Islamic organisation in India

Jamaat-e-Islami Hind (abbreviated as JIH) is an Islamic organisation in India, founded as an offshoot of the Jamaat-e-Islami, which split into separate independent organisations in India, Pakistan, Bangladesh following the Partition of India in 1947.

Islam is the ideology of the Jamaat-e-Islami Hind. Its structure is based on its belief on the three-fold concept of the Oneness and sovereignty of God (Monotheism), the Concept of Prophet-hood and the Concept of Life after Death. From these fundamentals of belief follow the concepts of unity of all mankind, the purposefulness of man's life, and the universality of the way of life taught by Muhammad.
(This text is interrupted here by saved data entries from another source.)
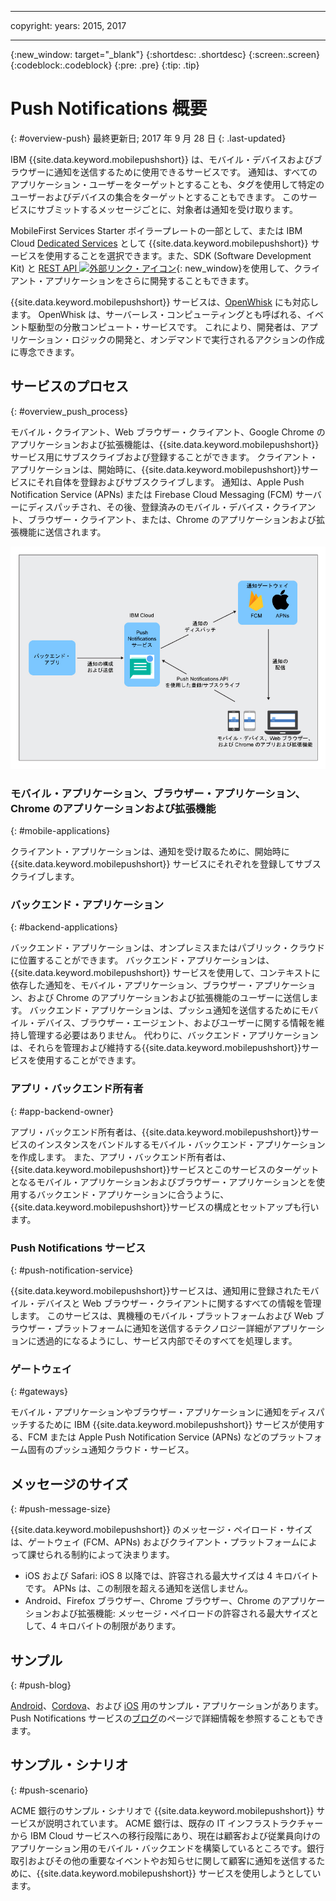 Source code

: ----

copyright:
 years: 2015, 2017

---

{:new_window: target="_blank"}
{:shortdesc: .shortdesc}
{:screen:.screen}
{:codeblock:.codeblock}
{:pre: .pre}
{:tip: .tip}

# Push Notifications 概要 
{: #overview-push}
最終更新日; 2017 年 9 月 28 日
{: .last-updated}

IBM {{site.data.keyword.mobilepushshort}} は、モバイル・デバイスおよびブラウザーに通知を送信するために使用できるサービスです。 通知は、すべてのアプリケーション・ユーザーをターゲットとすることも、タグを使用して特定のユーザーおよびデバイスの集合をターゲットとすることもできます。 このサービスにサブミットするメッセージごとに、対象者は通知を受け取ります。


MobileFirst Services Starter ボイラープレートの一部として、または IBM Cloud [Dedicated Services](/docs/dedicated/index.html) として {{site.data.keyword.mobilepushshort}} サービスを使用することを選択できます。また、SDK (Software Development Kit) と [REST API ![外部リンク・アイコン](../../icons/launch-glyph.svg "外部リンク・アイコン")](https://imfpush.{DomainName}/imfpush/){: new_window}を使用して、クライアント・アプリケーションをさらに開発することもできます。


{{site.data.keyword.mobilepushshort}} サービスは、[OpenWhisk](/docs/openwhisk/index.html) にも対応します。 OpenWhisk は、サーバーレス・コンピューティングとも呼ばれる、イベント駆動型の分散コンピュート・サービスです。 これにより、開発者は、アプリケーション・ロジックの開発と、オンデマンドで実行されるアクションの作成に専念できます。


## サービスのプロセス
{: #overview_push_process}

モバイル・クライアント、Web ブラウザー・クライアント、Google Chrome のアプリケーションおよび拡張機能は、{{site.data.keyword.mobilepushshort}} サービス用にサブスクライブおよび登録することができます。 クライアント・アプリケーションは、開始時に、{{site.data.keyword.mobilepushshort}}サービスにそれ自体を登録およびサブスクライブします。 通知は、Apple Push Notification Service (APNs) または Firebase Cloud Messaging (FCM) サーバーにディスパッチされ、その後、登録済みのモバイル・デバイス・クライアント、ブラウザー・クライアント、または、Chrome のアプリケーションおよび拡張機能に送信されます。

![プッシュの概要](images/overview.jpg)


### モバイル・アプリケーション、ブラウザー・アプリケーション、Chrome のアプリケーションおよび拡張機能
{: #mobile-applications}

クライアント・アプリケーションは、通知を受け取るために、開始時に {{site.data.keyword.mobilepushshort}} サービスにそれぞれを登録してサブスクライブします。

### バックエンド・アプリケーション
{: #backend-applications}

バックエンド・アプリケーションは、オンプレミスまたはパブリック・クラウドに位置することができます。 バックエンド・アプリケーションは、{{site.data.keyword.mobilepushshort}} サービスを使用して、コンテキストに依存した通知を、モバイル・アプリケーション、ブラウザー・アプリケーション、および Chrome のアプリケーションおよび拡張機能のユーザーに送信します。 バックエンド・アプリケーションは、プッシュ通知を送信するためにモバイル・デバイス、ブラウザー・エージェント、およびユーザーに関する情報を維持し管理する必要はありません。 代わりに、バックエンド・アプリケーションは、それらを管理および維持する{{site.data.keyword.mobilepushshort}}サービスを使用することができます。

### アプリ・バックエンド所有者
{: #app-backend-owner}

アプリ・バックエンド所有者は、{{site.data.keyword.mobilepushshort}}サービスのインスタンスをバンドルするモバイル・バックエンド・アプリケーションを作成します。 また、アプリ・バックエンド所有者は、{{site.data.keyword.mobilepushshort}}サービスとこのサービスのターゲットとなるモバイル・アプリケーションおよびブラウザー・アプリケーションとを使用するバックエンド・アプリケーションに合うように、{{site.data.keyword.mobilepushshort}}サービスの構成とセットアップも行います。

### Push Notifications サービス
{: #push-notification-service}

{{site.data.keyword.mobilepushshort}}サービスは、通知用に登録されたモバイル・デバイスと Web ブラウザー・クライアントに関するすべての情報を管理します。 このサービスは、異機種のモバイル・プラットフォームおよび Web ブラウザー・プラットフォームに通知を送信するテクノロジー詳細がアプリケーションに透過的になるようにし、サービス内部でそのすべてを処理します。

### ゲートウェイ
{: #gateways}

モバイル・アプリケーションやブラウザー・アプリケーションに通知をディスパッチするために IBM {{site.data.keyword.mobilepushshort}} サービスが使用する、FCM または Apple Push Notification Service (APNs) などのプラットフォーム固有のプッシュ通知クラウド・サービス。

## メッセージのサイズ
{: #push-message-size}

{{site.data.keyword.mobilepushshort}} のメッセージ・ペイロード・サイズは、ゲートウェイ (FCM、APNs) およびクライアント・プラットフォームによって課せられる制約によって決まります。 

- iOS および Safari: iOS 8 以降では、許容される最大サイズは 4 キロバイトです。 APNs は、この制限を超える通知を送信しません。
- Android、Firefox ブラウザー、Chrome ブラウザー、Chrome のアプリケーションおよび拡張機能: メッセージ・ペイロードの許容される最大サイズとして、4 キロバイトの制限があります。

## サンプル
{: #push-blog}

[Android](https://github.com/ibm-bluemix-mobile-services/bms-samples-android-hellopush/)、[Cordova](https://github.com/ibm-bluemix-mobile-services/bms-samples-cordova-hellopush)、および [iOS](https://github.com/ibm-bluemix-mobile-services/bms-samples-swift-hellopush) 用のサンプル・アプリケーションがあります。
Push Notifications サービスの[ブログ](http://push-notification-service.mybluemix.net/)のページで詳細情報を参照することもできます。  


## サンプル・シナリオ 
{: #push-scenario}

ACME 銀行のサンプル・シナリオで {{site.data.keyword.mobilepushshort}} サービスが説明されています。 ACME 銀行は、既存の IT インフラストラクチャーから IBM Cloud サービスへの移行段階にあり、現在は顧客および従業員向けのアプリケーション用のモバイル・バックエンドを構築しているところです。銀行取引およびその他の重要なイベントやお知らせに関して顧客に通知を送信するために、{{site.data.keyword.mobilepushshort}} サービスを使用しようとしています。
JIH specifies its guiding principle as "Iqaamat-e-Deen" ("Establishment of the Islamic way in all aspects of life") in its constitution. Its guiding principle is that Islam is a complete way of life (rather than simply a set of worship practices). It provides "a practical doctrine and programme that can take the place of the failed man-made creeds of the 20th century".

While a relatively small party, with around 12,000 members and 500,000 sympathisers among India's 130 million Muslims,
it follows a policy of promoting education, social service, and ecumenical outreach to the community and has involved itself in various humanitarian and relief efforts across many parts of India.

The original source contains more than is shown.